2

I have a large data set, statistic, with statistic.shape = (1E10,) that I want to effectively bin (sum) into an array of zeros, out = np.zeros(1E10). Each entry in statistic has a corresponding index, idx, which tells me in which out bin it belongs. The indices are not unique so I cannot use out += statistic[idx] since this will only count the first time a particular index is encountered. Therefore I'm using np.add.at(out, idx, statistic). My problem is that for very large arrays, np.add.at() returns the wrong answer.

Below is an example script that shows this behaviour. The function check_add() should return 1.

import numpy as np

def check_add(N):
    N = int(N)
    out = np.zeros(N)
    np.add.at(out, np.arange(N), np.ones(N))
    return np.sum(out)/N

n_arr = [1E3, 1E5, 1E8, 1E10]
for n in n_arr:
    print('N = {} (log(N) = {}); output ratio is {}'.format(n, np.log10(n), check_add(n)))

This example returns for me:

N = 1000.0 (log(N) = 3.0); output ratio is 1.0
N = 100000.0 (log(N) = 5.0); output ratio is 1.0
N = 100000000.0 (log(N) = 8.0); output ratio is 1.0
N = 10000000000.0 (log(N) = 10.0); output ratio is 0.1410065408

Can someone explain to me why the function fails for N=1E10?

4 Answers4

2

This is an old bug, NumPy issue 13286. ufunc.at was using a too-small variable for the loop counter. It got fixed a while ago, so update your NumPy. (The fix is present in 1.16.3 and up.)

user2357112
  • 260,549
  • 28
  • 431
  • 505
1

You're overflowing int32:

1E10 % (np.iinfo(np.int32).max - np.iinfo(np.int32).min + 1)  # + 1 for 0
Out[]: 1410065408

There's your weird number (googling that number actually got me to here which is how I figured this out.)

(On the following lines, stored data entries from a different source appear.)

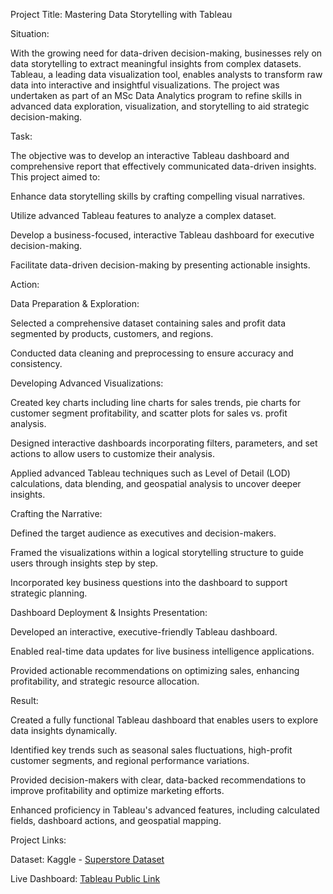 Project Title: Mastering Data Storytelling with Tableau

Situation:

With the growing need for data-driven decision-making, businesses rely on data storytelling to extract meaningful insights from complex datasets. Tableau, a leading data visualization tool, enables analysts to transform raw data into interactive and insightful visualizations. The project was undertaken as part of an MSc Data Analytics program to refine skills in advanced data exploration, visualization, and storytelling to aid strategic decision-making.

Task:

The objective was to develop an interactive Tableau dashboard and comprehensive report that effectively communicated data-driven insights. This project aimed to:

Enhance data storytelling skills by crafting compelling visual narratives.

Utilize advanced Tableau features to analyze a complex dataset.

Develop a business-focused, interactive Tableau dashboard for executive decision-making.

Facilitate data-driven decision-making by presenting actionable insights.

Action:

Data Preparation & Exploration:

Selected a comprehensive dataset containing sales and profit data segmented by products, customers, and regions.

Conducted data cleaning and preprocessing to ensure accuracy and consistency.

Developing Advanced Visualizations:

Created key charts including line charts for sales trends, pie charts for customer segment profitability, and scatter plots for sales vs. profit analysis.

Designed interactive dashboards incorporating filters, parameters, and set actions to allow users to customize their analysis.

Applied advanced Tableau techniques such as Level of Detail (LOD) calculations, data blending, and geospatial analysis to uncover deeper insights.

Crafting the Narrative:

Defined the target audience as executives and decision-makers.

Framed the visualizations within a logical storytelling structure to guide users through insights step by step.

Incorporated key business questions into the dashboard to support strategic planning.

Dashboard Deployment & Insights Presentation:

Developed an interactive, executive-friendly Tableau dashboard.

Enabled real-time data updates for live business intelligence applications.

Provided actionable recommendations on optimizing sales, enhancing profitability, and strategic resource allocation.

Result:

Created a fully functional Tableau dashboard that enables users to explore data insights dynamically.

Identified key trends such as seasonal sales fluctuations, high-profit customer segments, and regional performance variations.

Provided decision-makers with clear, data-backed recommendations to improve profitability and optimize marketing efforts.

Enhanced proficiency in Tableau's advanced features, including calculated fields, dashboard actions, and geospatial mapping.

Project Links:

Dataset: Kaggle - [Superstore Dataset](https://www.kaggle.com/datasets/vivek468/superstore-dataset-final)

Live Dashboard: [Tableau Public Link](https://public.tableau.com/app/profile/karankumar.hirapara/viz/Practicalskillsassessment_17301344048350/Dashboard1)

Now, what's happening in your function is a bit more weird. By the documentation of ufunc.at you should just be accumulate-adding the 1 values in the indices that are lower than np.iinfo(np.int32).max and the negative indices above np.iinfo(np.int32).min - but it seems to be 1) working backwards and 2) stopping when it gets to the last overflow. Without digging into the c code I couldn't tell you why, but it's probably a good thing it does - your function would fail silently and with the "correct" mean if it had done things this way, while corrupting your results (having 2 or 3 in those indices and 0 in the middle).

Daniel F
  • 13,620
  • 2
  • 29
  • 55
  • It *should* just work - int32 shouldn't be involved at all. Something in the C code may be using a too-small data type somewhere. – user2357112 Nov 12 '20 at 12:59
  • [Found it](https://github.com/numpy/numpy/commit/6dac2d6a4a061a39cc41f93641c0c29085cd10a6) - there was an `int` that should have been a `numpy_intp` in the `ufunc.at` source code. – user2357112 Nov 12 '20 at 13:06
  • Figured as much, but I am not at all qualified to dig through `c` code. – Daniel F Nov 12 '20 at 13:08
0

It is most likely due to integer precision indeed. If you play around with the numpy data-type (e.g. you constrain it to an (unsigned) value between 0-255) by setting uint8, you will see that they ratios start declining already for the second array. I do not have enough memory to test it, but setting all dtypes to uint64 as below should help:

def check_add(N):
    N = int(N)
    out = np.zeros(N,dtype='uint64')
    np.add.at(out, np.arange(N,dtype='uint64'), 1)
    return np.sum(out)/N

To understand the behavior, I recommend setting dtype='uint8' and checking the behavior for smaller N. So what happens is that the np.arange function creates ascending integers for the vector elements until it reaches the integer limit. It then starts again at 0 and counts up again, so at the beginning (smaller Ns) you get correct sum (although your out vector contains a lot of elements >1 in the positions 0:limit and a lot of elements = 0 beyond the limit). If however you choose N large enough, the elements in your out vector start exceeding the integer limit and start again from 0. As soon as that happens your sum is vastly off. To double-check, realize that the uint8 limit is 255(256 integers) and 256^2=65536. Set N = 65536 with dtype='uint8' and check_add(65536) will return 0.

import numpy as np

def check_add(N):
    N = int(N)
    out = np.zeros(N,dtype='uint8')
    np.add.at(out, np.arange(N,dtype='uint8'), 1)
    return np.sum(out)/N

n_arr = [1E1, 1E3, 1E5,65536, 1E7]
for n in n_arr:
    print('N = {} (log(N) = {}); output ratio is {}'.format(n, np.log10(n), check_add(n)))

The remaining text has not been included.